Die polnische Roßkur (1990)

Das, was gegenwärtig in der polnischen Volkswirtschaft abläuft, kann man gut als eine "Roßkur" bezeichnen. Die vom offiziellen Polen gewählten Begriffe sind aus den westlichen Medien wohl geläufig: hohe Inflationsrate, steigende Arbeitslosigkeit, steigende Preise, sinkende Realeinkommen, steigendes Warenangebot, Verarmung der "breiten Masse".

Einige Daten:

Vorab ist zu sagen, daß es in Polen keine exakte Umrechnungsmöglichkeit gibt; ein hoher Anteil der Schattenwirtschaft, die Währungsspekulationen sowie die Unmöglichkeit, den Verrechnungsrubel, der im RGW-Bereich gilt (oder besser bis zum 31.12.1989 galt), in Devisen umzurechnen, erschweren alle Berechnungen. Es gibt aber relativ brauchbare Schätzungen. So lag z.B. die Inflationsrate 1989 zwischen 1000 und 1200 %. Im Monatsdurchschnitt wurde sie mit ca. 50% angegeben. Der Kurs des Zloty schwankte 1989 gegenüber dem Dollar stark. Dies lag aber nicht an einem stärker werdenden Zloty, sondern wesentlich an der Tatsache, daß seit der neuen Wirtschaftspolitik die Bürger gezwungen worden sind - aufgrund der horrenden Preissteigerungen - ihre angesparten Dollarbeträge, sozusagen die Notgroschen, in Dollar umzutauschen.

Das heißt im Klartext: Bürger kauften bei sinkendem Dollarkurs einen inflationierenden, also sich abwertenden Zloty. Neben dem Motiv des notwendigen Konsums gab es auch Investitionskäufe bzw. Käufe im Zusammenhang von Firmengründungen.

Der kleine Kreis tonangebender Warschauer Wirtschafts- und Finanzpolitiker liegt dabei auf der Linie amerikanischer und britischer Monetaristen, z.T. der Angebotstheoretiker.
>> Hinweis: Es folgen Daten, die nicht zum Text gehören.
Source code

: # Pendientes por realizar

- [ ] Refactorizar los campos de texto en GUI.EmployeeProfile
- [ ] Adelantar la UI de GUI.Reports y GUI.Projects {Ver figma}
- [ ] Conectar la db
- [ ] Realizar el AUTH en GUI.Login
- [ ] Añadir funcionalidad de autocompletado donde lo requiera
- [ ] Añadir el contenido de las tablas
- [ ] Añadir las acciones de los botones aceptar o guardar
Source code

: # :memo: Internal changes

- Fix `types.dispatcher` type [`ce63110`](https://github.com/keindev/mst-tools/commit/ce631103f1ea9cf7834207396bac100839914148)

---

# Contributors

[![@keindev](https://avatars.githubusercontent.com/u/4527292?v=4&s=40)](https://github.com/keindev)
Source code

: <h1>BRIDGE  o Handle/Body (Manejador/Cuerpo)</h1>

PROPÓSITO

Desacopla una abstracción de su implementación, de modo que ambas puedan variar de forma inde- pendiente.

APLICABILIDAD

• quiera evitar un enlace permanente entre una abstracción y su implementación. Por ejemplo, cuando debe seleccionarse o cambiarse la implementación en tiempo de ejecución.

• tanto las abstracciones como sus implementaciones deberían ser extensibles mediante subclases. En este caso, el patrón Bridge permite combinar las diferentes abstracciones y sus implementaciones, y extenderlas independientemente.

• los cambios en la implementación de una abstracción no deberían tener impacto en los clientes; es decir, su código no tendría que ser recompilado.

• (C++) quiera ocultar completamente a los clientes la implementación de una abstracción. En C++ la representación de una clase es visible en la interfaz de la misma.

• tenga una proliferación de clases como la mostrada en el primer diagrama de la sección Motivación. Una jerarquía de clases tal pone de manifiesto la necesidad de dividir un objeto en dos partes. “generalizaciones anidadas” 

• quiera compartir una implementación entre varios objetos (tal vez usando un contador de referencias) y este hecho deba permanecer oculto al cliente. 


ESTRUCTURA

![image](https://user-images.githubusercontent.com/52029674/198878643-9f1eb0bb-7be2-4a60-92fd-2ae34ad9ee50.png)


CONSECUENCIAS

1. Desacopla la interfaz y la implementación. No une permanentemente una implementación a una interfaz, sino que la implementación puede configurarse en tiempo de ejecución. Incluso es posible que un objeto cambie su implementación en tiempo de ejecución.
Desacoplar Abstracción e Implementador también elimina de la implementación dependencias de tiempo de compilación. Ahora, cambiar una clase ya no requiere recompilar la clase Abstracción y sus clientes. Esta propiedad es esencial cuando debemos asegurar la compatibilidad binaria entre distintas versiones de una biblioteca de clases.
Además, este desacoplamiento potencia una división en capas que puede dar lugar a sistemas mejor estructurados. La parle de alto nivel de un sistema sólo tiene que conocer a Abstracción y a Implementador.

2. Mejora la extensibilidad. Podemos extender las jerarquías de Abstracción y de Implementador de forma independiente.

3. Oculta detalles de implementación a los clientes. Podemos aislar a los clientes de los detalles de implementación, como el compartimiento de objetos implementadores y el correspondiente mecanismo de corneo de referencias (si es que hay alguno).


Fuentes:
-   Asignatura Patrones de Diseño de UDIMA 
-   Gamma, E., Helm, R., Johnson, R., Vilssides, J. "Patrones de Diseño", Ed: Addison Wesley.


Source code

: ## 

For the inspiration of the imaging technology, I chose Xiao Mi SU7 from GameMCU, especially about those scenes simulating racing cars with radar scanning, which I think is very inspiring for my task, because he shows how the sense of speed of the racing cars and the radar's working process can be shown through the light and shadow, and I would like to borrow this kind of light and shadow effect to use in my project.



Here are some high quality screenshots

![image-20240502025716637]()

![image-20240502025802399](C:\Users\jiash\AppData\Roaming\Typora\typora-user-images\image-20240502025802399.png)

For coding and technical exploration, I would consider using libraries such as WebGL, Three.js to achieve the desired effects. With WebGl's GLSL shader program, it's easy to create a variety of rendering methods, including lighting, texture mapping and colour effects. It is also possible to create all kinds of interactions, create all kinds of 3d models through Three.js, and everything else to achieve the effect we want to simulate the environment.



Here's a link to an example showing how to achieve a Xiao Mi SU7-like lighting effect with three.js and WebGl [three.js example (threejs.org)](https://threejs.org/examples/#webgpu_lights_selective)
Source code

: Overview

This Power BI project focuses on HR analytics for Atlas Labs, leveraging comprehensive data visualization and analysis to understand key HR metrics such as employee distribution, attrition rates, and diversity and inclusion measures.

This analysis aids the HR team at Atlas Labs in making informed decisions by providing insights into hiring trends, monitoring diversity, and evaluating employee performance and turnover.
Das Ziel ist gegenwärtig schlüssig: Man will um jeden Preis den Geldübergang abbauen und den Zloty nach und nach voll konvertierbar machen. Die Methode ist dabei, bei stark steigenden Preisen das Warenangebot zu erhöhen. Gegenwärtig kann man in Warschau grundsätzlich alles kaufen. Besser: Man könnte, wenn man genug Geld hätte! Auf diese Weise sind die Schlangen vor den Geschäften verschwunden. Natürlich nicht vor allen! Dort, wo noch die wenigen subventionierten Waren verkauft werden, bilden sie sich nach wie vor. Bei jedem Geschäfts-, Verwaltungs-, Buchungsvorgang oder dem Stempeln von Briefen (weil es nicht genügend Briefmarken gibt) bilden sich dort die bekannten Schlangen.

Der erste Teil der Wirtschaftsreform funktioniert: die Preise sind gestiegen, Gebühren für Dienstleistungen wurden drastisch erhöht, Subventionen z.T. abgebaut. Gegenwärtig halten auch die Arbeiter still. Sie haben nun endlich die lang ersehnte Solidarnosc Regierung erhalten und wollen die Reformpolitik (noch) nicht gefährden. Der zweite Teil der Reform1 funktioniert somit im Ansatz ebenfalls. Noch! Der dritte Teil müßte nun als Folge bedeuten: Kostenreduzierung in den Betrieben, und zwar vor allem durch Entlassung überflüssiger Arbeitskräfte. Dies hieße aber in seiner Konsequenz, man müßte in kurzer Zeit ein Potential von zwei bis drei Millionen Arbeitslosen bekommen.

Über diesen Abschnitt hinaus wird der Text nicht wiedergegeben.